Data Releases by the Numbers
October 1, 2016 marked the first day of the new fiscal year and the transition of the USGS public access guidance, “Review and Approval of Scientific Data for Release,” from an Instructional Memorandum (“IM”) to formal policy. For a little over a year, the ScienceBase team has been working to develop and refine a process for scientists to release these formal data products on the ScienceBase platform. Over the last year, new features have been built out in ScienceBase to help support this effort and instructional materials and training have been developed. The ScienceBase team has been extremely appreciative of scientists’ and data managers’ patience and input as the process has evolved and improved over time.

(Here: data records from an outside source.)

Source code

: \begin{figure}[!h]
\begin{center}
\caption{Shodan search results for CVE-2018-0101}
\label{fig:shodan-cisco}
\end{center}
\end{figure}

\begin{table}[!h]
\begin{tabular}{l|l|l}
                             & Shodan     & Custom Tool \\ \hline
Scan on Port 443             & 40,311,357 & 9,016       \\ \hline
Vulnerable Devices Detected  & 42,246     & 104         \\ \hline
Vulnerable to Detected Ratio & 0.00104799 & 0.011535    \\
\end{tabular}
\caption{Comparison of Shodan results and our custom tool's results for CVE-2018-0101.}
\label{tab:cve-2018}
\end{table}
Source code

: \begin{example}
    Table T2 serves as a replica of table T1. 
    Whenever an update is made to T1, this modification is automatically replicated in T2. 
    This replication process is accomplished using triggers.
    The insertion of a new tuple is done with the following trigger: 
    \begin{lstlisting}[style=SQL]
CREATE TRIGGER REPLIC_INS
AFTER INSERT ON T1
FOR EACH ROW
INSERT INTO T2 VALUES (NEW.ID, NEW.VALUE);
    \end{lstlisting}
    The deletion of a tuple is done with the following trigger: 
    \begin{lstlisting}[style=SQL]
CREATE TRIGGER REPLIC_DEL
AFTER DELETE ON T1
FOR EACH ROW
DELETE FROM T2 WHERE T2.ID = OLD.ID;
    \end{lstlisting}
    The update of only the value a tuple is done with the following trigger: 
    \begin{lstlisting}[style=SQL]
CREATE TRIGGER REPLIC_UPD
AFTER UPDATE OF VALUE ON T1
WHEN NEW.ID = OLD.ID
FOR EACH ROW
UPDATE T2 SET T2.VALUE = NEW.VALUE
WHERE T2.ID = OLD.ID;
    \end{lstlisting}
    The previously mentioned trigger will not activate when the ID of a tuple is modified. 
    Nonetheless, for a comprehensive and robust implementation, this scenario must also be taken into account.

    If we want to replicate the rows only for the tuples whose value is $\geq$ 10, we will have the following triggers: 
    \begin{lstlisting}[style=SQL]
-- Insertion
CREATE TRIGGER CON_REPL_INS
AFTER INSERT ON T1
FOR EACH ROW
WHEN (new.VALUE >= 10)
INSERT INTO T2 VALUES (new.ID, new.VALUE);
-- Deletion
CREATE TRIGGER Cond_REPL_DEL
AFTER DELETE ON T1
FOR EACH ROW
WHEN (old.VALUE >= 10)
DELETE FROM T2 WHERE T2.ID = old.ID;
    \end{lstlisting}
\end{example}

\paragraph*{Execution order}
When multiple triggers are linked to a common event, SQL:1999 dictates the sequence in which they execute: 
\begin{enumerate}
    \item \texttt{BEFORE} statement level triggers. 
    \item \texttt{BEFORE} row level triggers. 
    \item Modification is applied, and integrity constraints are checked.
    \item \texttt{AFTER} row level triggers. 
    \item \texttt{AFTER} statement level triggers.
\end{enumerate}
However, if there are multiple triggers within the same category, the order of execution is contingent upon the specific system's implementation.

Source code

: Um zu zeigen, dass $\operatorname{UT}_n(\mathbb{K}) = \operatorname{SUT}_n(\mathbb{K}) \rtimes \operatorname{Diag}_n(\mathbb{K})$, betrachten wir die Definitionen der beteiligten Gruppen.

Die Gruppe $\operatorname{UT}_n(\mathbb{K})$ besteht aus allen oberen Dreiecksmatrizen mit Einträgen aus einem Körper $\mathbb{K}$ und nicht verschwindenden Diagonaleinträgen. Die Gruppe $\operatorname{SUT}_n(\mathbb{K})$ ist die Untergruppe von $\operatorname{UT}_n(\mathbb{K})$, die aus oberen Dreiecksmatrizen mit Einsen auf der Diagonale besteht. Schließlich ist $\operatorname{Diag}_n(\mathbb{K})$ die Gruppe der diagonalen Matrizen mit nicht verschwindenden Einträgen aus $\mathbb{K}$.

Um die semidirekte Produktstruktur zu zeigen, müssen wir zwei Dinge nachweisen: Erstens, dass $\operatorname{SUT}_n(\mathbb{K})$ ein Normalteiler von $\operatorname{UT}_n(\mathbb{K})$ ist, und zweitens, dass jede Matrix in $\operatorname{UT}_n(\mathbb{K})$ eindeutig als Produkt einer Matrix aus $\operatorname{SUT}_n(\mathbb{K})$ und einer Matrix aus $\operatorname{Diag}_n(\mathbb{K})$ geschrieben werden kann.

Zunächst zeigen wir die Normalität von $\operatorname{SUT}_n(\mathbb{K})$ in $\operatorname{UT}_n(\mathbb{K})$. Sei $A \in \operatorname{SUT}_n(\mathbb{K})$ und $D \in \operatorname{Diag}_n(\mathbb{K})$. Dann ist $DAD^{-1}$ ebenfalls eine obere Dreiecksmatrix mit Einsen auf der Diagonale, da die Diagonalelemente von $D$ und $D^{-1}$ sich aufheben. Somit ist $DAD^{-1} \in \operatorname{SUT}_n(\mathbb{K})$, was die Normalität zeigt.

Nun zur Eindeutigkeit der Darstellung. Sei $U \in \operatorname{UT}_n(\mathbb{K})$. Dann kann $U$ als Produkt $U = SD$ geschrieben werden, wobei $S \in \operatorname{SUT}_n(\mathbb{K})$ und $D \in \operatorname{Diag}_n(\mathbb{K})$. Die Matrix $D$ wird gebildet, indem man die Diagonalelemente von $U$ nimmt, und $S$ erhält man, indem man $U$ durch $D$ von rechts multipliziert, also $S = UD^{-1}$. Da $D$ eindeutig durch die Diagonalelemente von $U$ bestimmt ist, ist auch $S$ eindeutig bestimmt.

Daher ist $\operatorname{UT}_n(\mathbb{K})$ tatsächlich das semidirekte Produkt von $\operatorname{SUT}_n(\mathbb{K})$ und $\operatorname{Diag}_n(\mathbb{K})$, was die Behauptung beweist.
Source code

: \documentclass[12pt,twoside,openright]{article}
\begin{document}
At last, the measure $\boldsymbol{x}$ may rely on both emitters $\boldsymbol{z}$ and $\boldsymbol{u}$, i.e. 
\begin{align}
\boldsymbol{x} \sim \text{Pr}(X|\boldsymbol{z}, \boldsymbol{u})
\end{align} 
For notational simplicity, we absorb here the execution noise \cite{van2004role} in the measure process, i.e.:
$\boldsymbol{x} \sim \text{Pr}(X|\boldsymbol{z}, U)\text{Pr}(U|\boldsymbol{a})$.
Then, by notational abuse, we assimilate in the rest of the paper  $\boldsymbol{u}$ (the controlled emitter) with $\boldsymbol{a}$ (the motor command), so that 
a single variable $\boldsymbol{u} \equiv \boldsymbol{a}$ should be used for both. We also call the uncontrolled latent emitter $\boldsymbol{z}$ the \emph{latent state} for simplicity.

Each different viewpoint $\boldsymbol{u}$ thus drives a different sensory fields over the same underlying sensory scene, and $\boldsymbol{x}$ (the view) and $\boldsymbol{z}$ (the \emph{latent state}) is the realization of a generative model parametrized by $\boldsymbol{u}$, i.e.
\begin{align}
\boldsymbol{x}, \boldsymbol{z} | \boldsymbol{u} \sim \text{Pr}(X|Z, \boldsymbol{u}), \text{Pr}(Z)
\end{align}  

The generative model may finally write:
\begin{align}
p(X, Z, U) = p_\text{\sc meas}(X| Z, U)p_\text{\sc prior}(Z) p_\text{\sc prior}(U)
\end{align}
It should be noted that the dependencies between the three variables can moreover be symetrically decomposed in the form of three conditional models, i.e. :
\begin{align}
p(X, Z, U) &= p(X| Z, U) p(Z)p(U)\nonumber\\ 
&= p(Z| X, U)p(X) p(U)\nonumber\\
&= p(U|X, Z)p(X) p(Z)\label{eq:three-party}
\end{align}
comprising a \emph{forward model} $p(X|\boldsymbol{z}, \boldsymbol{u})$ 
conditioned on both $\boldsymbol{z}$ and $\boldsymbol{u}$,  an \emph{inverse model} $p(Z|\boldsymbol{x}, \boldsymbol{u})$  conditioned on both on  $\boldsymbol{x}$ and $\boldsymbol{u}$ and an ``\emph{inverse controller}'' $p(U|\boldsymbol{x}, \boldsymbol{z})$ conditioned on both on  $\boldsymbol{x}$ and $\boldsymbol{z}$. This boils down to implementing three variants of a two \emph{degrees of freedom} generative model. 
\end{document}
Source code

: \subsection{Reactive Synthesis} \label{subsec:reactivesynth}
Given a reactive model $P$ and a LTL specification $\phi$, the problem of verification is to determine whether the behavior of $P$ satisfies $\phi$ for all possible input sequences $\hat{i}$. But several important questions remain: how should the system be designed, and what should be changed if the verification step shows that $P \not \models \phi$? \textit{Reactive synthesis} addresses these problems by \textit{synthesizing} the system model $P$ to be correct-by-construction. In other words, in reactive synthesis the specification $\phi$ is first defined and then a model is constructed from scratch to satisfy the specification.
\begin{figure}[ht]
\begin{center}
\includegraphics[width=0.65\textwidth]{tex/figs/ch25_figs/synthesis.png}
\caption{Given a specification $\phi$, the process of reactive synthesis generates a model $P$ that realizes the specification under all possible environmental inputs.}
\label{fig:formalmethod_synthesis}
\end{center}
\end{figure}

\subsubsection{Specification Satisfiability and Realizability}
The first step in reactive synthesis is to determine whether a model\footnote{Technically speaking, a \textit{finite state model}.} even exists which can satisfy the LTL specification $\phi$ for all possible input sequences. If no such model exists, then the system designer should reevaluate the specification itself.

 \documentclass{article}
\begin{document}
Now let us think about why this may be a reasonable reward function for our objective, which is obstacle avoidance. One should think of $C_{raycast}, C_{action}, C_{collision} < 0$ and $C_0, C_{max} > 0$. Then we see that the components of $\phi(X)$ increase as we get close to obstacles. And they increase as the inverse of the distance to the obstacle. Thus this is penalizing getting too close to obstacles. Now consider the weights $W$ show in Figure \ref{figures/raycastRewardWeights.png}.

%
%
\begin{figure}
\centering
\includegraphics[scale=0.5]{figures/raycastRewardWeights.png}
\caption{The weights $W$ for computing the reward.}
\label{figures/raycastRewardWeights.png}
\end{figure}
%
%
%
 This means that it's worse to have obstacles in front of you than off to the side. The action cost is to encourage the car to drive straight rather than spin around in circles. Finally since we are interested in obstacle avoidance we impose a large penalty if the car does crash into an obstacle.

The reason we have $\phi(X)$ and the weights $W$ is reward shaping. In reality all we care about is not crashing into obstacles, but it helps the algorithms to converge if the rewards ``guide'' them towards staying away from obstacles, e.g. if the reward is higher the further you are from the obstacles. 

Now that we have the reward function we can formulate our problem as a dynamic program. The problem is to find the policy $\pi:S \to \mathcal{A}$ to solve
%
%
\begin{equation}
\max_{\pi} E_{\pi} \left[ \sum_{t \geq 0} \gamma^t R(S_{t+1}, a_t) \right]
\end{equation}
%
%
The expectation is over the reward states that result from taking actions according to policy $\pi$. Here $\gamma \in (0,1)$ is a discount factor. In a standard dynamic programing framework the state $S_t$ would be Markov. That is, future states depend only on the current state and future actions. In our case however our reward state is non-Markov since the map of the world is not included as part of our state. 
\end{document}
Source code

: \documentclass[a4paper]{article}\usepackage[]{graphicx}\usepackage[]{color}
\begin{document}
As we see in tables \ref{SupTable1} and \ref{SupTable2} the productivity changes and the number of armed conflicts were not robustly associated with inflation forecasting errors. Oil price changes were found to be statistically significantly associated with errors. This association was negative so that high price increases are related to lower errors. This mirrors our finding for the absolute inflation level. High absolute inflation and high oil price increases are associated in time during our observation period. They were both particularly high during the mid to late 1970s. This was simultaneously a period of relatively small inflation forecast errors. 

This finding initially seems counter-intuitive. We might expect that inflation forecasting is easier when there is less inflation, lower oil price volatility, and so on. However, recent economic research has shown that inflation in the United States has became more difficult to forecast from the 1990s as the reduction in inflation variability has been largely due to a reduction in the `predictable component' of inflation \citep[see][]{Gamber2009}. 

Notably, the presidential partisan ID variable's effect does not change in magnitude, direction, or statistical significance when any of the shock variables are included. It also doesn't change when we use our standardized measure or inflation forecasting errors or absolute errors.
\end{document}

We’d like to take a look back at the ScienceBase data release effort in fiscal year 2016 (FY16) and provide some statistics on the system’s use as these new policy guidelines have evolved. In FY16, there were a total of 116 data releases finalized in ScienceBase (other data release products are also actively being completed). The majority of the data releases came from the Water Mission Area (figure 1). The ScienceBase team saw a general increase in the number and frequency of data releases over the course of the fiscal year (figure 2).
Figure 1. Number of data releases in ScienceBase by Mission Area as of October 1, 2016
Figure 2. Number of data releases in ScienceBase by month in FY16
Readers should note that there is an established process for completing a formal USGS data release product in ScienceBase (https://www.sciencebase.gov/about/content/data-release). The workflow helps streamline the process for authors, ensures the final data products are labeled and cataloged consistently for system tracking purposes, and ensures that USGS policy guidelines are being met for these resources within ScienceBase. User guidance is also available from the ScienceBase team.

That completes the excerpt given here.